Dataset items:

"""

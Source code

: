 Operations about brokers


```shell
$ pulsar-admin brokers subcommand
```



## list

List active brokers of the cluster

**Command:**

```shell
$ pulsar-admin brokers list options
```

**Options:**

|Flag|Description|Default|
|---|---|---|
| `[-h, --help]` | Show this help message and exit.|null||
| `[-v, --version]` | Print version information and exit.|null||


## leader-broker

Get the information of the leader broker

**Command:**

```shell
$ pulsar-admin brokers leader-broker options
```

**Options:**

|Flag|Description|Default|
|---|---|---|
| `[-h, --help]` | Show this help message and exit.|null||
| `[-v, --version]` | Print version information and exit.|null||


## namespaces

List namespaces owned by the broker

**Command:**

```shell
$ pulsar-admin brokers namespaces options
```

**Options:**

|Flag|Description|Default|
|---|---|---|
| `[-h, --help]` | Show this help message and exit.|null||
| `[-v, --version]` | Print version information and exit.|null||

"""
"""

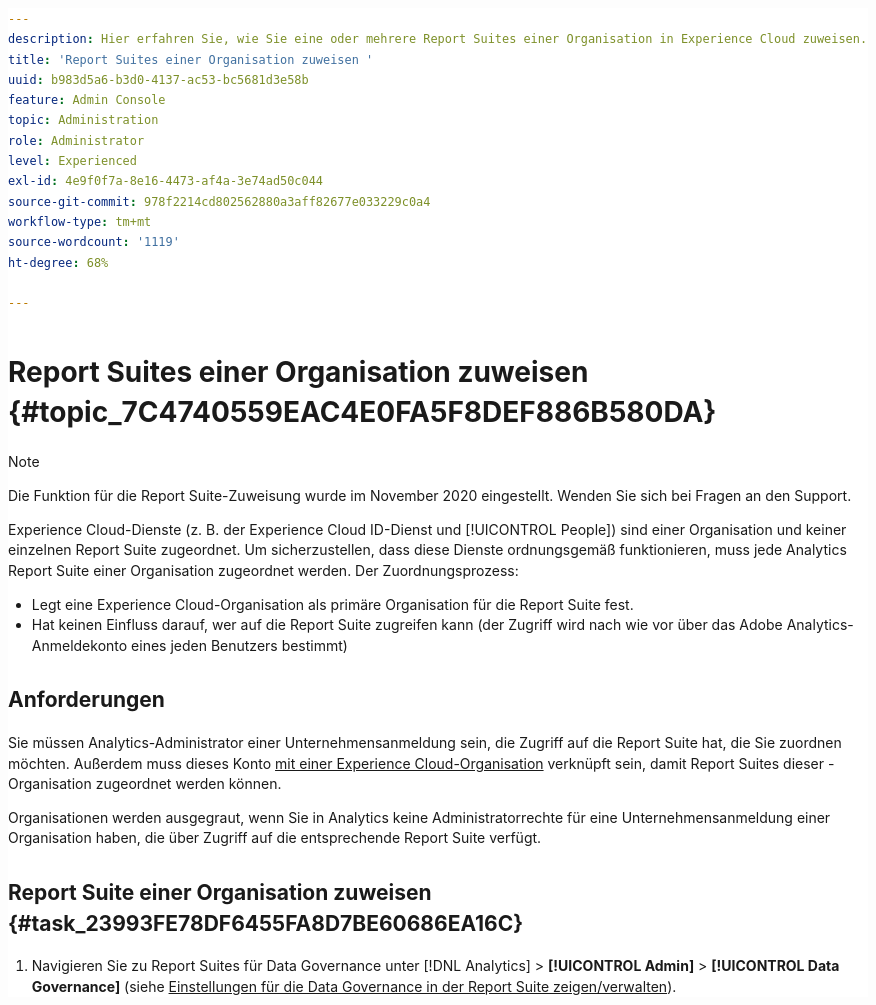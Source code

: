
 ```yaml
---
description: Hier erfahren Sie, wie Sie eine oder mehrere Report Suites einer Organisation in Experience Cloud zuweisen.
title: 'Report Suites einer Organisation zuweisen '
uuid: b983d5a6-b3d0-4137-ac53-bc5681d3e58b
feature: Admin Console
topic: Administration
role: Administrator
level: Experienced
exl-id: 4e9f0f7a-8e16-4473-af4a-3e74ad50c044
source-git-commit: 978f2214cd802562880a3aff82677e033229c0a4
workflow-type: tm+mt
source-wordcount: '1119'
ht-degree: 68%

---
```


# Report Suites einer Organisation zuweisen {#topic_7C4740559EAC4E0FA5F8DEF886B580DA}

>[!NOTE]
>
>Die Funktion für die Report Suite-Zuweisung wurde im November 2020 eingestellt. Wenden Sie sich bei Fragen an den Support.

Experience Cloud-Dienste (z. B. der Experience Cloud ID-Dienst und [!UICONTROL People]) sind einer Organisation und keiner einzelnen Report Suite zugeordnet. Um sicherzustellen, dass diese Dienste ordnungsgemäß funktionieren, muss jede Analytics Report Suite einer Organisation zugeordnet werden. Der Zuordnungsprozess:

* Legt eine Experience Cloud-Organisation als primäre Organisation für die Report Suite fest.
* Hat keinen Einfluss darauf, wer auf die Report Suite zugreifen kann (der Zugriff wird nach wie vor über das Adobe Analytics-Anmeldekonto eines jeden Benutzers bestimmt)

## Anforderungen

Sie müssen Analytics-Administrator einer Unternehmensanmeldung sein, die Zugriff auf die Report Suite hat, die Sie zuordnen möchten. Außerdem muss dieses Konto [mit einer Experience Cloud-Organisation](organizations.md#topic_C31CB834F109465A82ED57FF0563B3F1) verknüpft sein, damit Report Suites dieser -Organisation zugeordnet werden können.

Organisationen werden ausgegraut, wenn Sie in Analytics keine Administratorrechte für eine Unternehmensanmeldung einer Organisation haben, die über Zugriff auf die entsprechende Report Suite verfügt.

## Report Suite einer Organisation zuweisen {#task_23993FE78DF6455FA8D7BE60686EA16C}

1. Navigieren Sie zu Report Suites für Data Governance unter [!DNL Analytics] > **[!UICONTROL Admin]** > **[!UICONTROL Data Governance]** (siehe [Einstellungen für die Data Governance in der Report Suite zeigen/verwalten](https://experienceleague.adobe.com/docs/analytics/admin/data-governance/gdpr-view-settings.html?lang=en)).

"""

EXERCISE DIRECTIONS
Go through the entries above and report how many lines hold the word "über". Nothing but the number is needed.

RESULT OF THIS EXERCISE
2